Abstract
Background and purpose — Socioeconomic status is associated with the outcome of major surgery. We investigated the association of socioeconomic status with the risk of early mortality and readmissions after primary total hip arthroplasty (THA).
Patients and methods — We obtained information on income, education, immigration, and cohabiting status as well as comorbidities of 166,076 patients who underwent primary THA due to primary osteoarthritis (OA) from the Swedish Hip Arthroplasty Register, the Swedish National Inpatient Register and Statistics Sweden. Multivariable Cox regression models were fitted to estimate the adjusted risk of mortality or readmissions within 90 days after index surgery.
Results — Compared with patients on a low income, the adjusted risk of 30-day mortality was considerably lower in patients on a high income (hazard ratio [HR] 0.5, 95% confidence interval [CI] 0.3–0.7) and in those on a medium income (HR 0.7, CI 0.6–0.9).
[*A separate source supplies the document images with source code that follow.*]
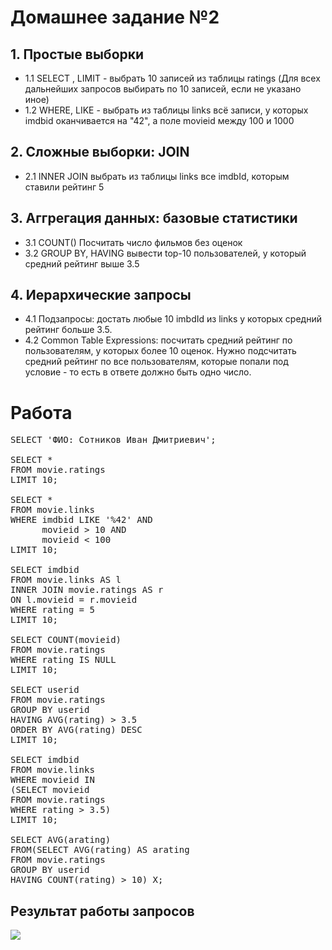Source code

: # Домашнее задание №2

## 1. Простые выборки

- 1.1 SELECT , LIMIT - выбрать 10 записей из таблицы ratings (Для всех дальнейших запросов выбирать по 10 записей, если не указано иное)
- 1.2 WHERE, LIKE - выбрать из таблицы links всё записи, у которых imdbid оканчивается на "42", а поле movieid между 100 и 1000

## 2. Сложные выборки: JOIN

- 2.1 INNER JOIN выбрать из таблицы links все imdbId, которым ставили рейтинг 5

## 3. Аггрегация данных: базовые статистики

- 3.1 COUNT() Посчитать число фильмов без оценок
- 3.2 GROUP BY, HAVING вывести top-10 пользователей, у который средний рейтинг выше 3.5

## 4. Иерархические запросы

- 4.1 Подзапросы: достать любые 10 imbdId из links у которых средний рейтинг больше 3.5.
- 4.2 Common Table Expressions: посчитать средний рейтинг по пользователям, у которых более 10 оценок.  Нужно подсчитать средний рейтинг по все пользователям, которые попали под условие - то есть в ответе должно быть одно число.

# Работа

<pre>
SELECT 'ФИО: Сотников Иван Дмитриевич';

SELECT *
FROM movie.ratings
LIMIT 10;

SELECT *
FROM movie.links
WHERE imdbid LIKE '%42' AND
      movieid > 10 AND
      movieid < 100
LIMIT 10;

SELECT imdbid
FROM movie.links AS l
INNER JOIN movie.ratings AS r
ON l.movieid = r.movieid
WHERE rating = 5
LIMIT 10;

SELECT COUNT(movieid)
FROM movie.ratings
WHERE rating IS NULL
LIMIT 10;

SELECT userid
FROM movie.ratings
GROUP BY userid
HAVING AVG(rating) > 3.5
ORDER BY AVG(rating) DESC
LIMIT 10;

SELECT imdbid
FROM movie.links
WHERE movieid IN
(SELECT movieid
FROM movie.ratings
WHERE rating > 3.5)
LIMIT 10;

SELECT AVG(arating)
FROM(SELECT AVG(rating) AS arating
FROM movie.ratings
GROUP BY userid
HAVING COUNT(rating) > 10) X;
</pre>
## Результат работы запросов
![](https://github.com/sotcode/data_management/raw/master/BD_homework_2_Screen_1.jpg)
Similar risk reductions were found for the endpoint 90-day mortality. Patients with a high income had a lower adjusted risk of readmission for cardiovascular reasons than those with a low income (HR 0.7, CI 0.6–0.9), as had those with a higher level of education (adjusted HR 0.7, CI 0.6–0.9). Patients with higher socioeconomic status had a lower degree of comorbidities than socioeconomically disadvantaged patients. However, adjusting for socioeconomic confounders in multivariable models only marginally influenced the predictive ability of the models, as expressed by their area under the curve.
Interpretation — Income and level of education are strongly associated with early mortality and readmissions after primary THA, and both parameters are closely connected to health status. Since adjustment for socioeconomic confounders only marginally improved the predictive ability of multivariable regression models our findings indicate that comorbidities may under certain circumstances serve as an acceptable proxy measure of socioeconomic background.
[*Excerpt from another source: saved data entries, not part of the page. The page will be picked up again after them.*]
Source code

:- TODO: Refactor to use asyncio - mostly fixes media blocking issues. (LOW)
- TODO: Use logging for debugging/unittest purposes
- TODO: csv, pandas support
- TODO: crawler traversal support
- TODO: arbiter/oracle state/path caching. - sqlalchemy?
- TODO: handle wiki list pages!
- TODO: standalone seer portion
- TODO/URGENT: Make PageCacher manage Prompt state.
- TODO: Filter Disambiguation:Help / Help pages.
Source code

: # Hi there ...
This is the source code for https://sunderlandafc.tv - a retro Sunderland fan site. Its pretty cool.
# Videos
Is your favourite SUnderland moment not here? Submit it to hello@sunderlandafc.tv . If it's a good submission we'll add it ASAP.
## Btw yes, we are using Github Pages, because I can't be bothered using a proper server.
Socioeconomic status is strongly associated with both access to and the outcome after major surgical interventions, including total joint replacements that represent one of the most common surgical interventions in developed countries (Kurtz et al. 2007, Hunt et al. 2013, Berstock et al. 2014, Katz et al. 2017).
The relationship between health and socioeconomic status is complex since socially deprived total hip arthroplasty (THA) patients have greater comorbidity and a higher prevalence of smoking compared with more affluent patients (Jenkins et al. 2009, Clement et al. 2011). Even in a European healthcare system with less pronounced social inequality, socioeconomically disadvantaged individuals are less healthy (Padyab et al. 2013). It was therefore postulated almost 2 decades ago that “performance measures should be stratified by socioeconomic position…” (Fiscella et al. 2000), but such stratification is rarely presented in studies on short-term complications after THA surgery.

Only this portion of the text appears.